Un Géant Noël Fantastique à tous !!!
Avec plein de gorilles géants, de requins géants, de pythons géants et de monstres géants.
LA PEUR AU RENDEZ-VOUS
En vedette cette semaine, un ciné-livre qui en impose par son poids, son épaisseur (288 pages), sa richesse. Préfacé par Alexandre A
ja (qui fait lien entre les films d’horreur et les peurs de la petite enfance), Rendez-vous avec la peur, qui répertorie plus de 500 films, est construit autour de 20 séquences choc (de «La soif du Mal» pour Nosferatu aux «Plaisirs de la chair» pour Grave de Julia Titane Decourneau) – autant de portes d'entrée pour dévoiler un panorama le plus complet possible du genre, de Méliès à Bong Joon Ho, de l’expressionnisme allemand au found footage, en passant par les films gothiques de la Hammer, les slashers américains des années 80 ou les films de fantômes japonais, sans oublier le «Danger atomique» porté par Godzilla.
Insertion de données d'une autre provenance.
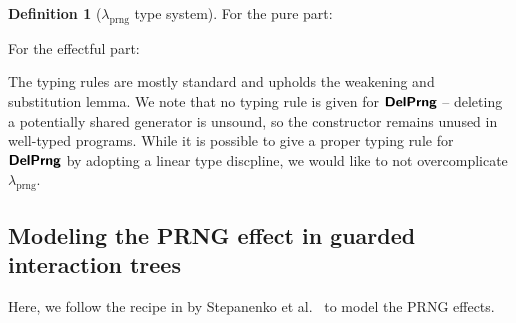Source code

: \documentclass{article}
\theoremstyle{definition}
\newtheorem{definition}{Definition}[section]
\theoremstyle{plain}
\theoremstyle{remark}
\newcommand{\prng}{\mathrm{prng}}
\newcommand{\recval}[3]{\syn{rec}\;#1(#2)=#3}
\begin{document}
\begin{definition}[\(\lambda_{\prng}\) type system]
  For the pure part:
  For the effectful part:
\end{definition}
The typing rules are mostly standard and upholds the weakening and substitution lemma. We note that no typing rule is given for \(\kw{DelPrng}\) -- deleting a potentially shared generator is unsound, so the constructor remains unused in well-typed programs. While it is possible to give a proper typing rule for \(\kw{DelPrng}\) by adopting a linear type discpline, we would like to not overcomplicate \(\lambda_\prng\).

\subsection{Modeling the PRNG effect in guarded interaction trees}

Here, we follow the recipe in by Stepanenko et al.~\cite{esop25git-callcc} to model the PRNG effects.
\end{document}
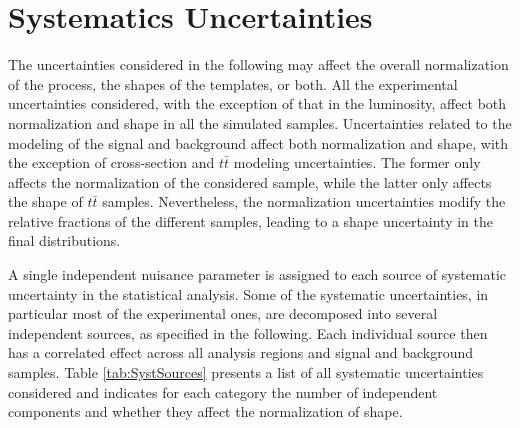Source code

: \section{Systematics Uncertainties}
\label{sec:SystUncert}

The uncertainties considered in the following may affect the overall normalization of the process, the shapes of the templates, or both. All the experimental uncertainties considered, with the exception of that in the luminosity, affect both normalization and shape in all the simulated samples. Uncertainties related to the modeling of the signal and background affect both normalization and shape, with the exception of cross-section and $t\bar{t}$ modeling uncertainties. The former only affects the normalization of the considered sample, while the latter only affects the shape of $t\bar{t}$ samples. Nevertheless, the normalization uncertainties modify the relative fractions of the different samples, leading to a shape uncertainty in the final distributions.

A single independent nuisance parameter is assigned to each source of systematic uncertainty in the statistical analysis. Some of the systematic uncertainties, in particular most of the experimental ones, are decomposed into several independent sources, as specified in the following. Each individual source then has a correlated effect across all analysis regions and signal and background samples. Table \ref{tab:SystSources} presents a list of all systematic uncertainties considered and indicates for each category the number of independent components and whether they affect the normalization of shape.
Illustré de plus de 200 photos, cet ouvrage passe au crible les films qui ont marqué le genre, brosse le portrait de leurs auteurs et les replace dans le contexte de leur époque ou du style auquel ils appartiennent. Une approche aussi érudite que ludique pour découvrir un genre célébré dans les pages TOXIC de notre magazine, souvent décrié sans doute, mais unique par sa capacité à humer l'air du temps et à sonder l'âme humaine jusque dans ses plus sombres recoins. À la manœuvre, Olivier Bonnard journaliste cinéma au Nouvel Observateur pendant 15 ans avant de prendre son envol comme scénariste et romancier et Olivier Bousquet, journaliste cinéma au magazine VSD depuis plus de vingt ans et auteur de nombreux livres sur le cinéma et le rock (Epa).
LA NAISSANCE DE KING KONG
Dans une collection, «L’Homme de l’année», consacrée le plus souvent à des hommes politiques, des explorateurs ou des scientifiques, 1933 – L’homme qui inventa King Kong, met en lumière le travail d’un aviateur et d’un producteur, duo devenu réalisateurs pour un film unique, King Kong, soir Edmond C. Cooper et Ernest B. Schoedsack. L’album s’ouvre sur la projection d’un série B, Ingagi, où l’enlèvement d’une femme noir par un gorille donne l’idée à Cooper de produire un film où un gorille (géant) ne serait pas une brute mais une victime. Le récit brode sur les aléas de la production, avec la mort subite d’Edgar Wallace en train de travailler au scénario ou les bisbilles avec William O’Brien, pas commode apparemment. Si le dessin du Serbe Dejan Nenadov (avec les couleurs de Pierre Schelle) est très évocateur, avec une préférence pour les quelques reconstitutions du film en noir et blanc, on peut être plus circonspect concernant le scénario de Jean-Pierre Pécau, qui en reste à l’anecdote, parfois inutile comme cette visite sur un tournage de Busby Berkeley, alors que les rapports entre la Belle et la Bête sont totalement escamotés. Mais on va dire que c’est toujours mieux que rien (Delcourt).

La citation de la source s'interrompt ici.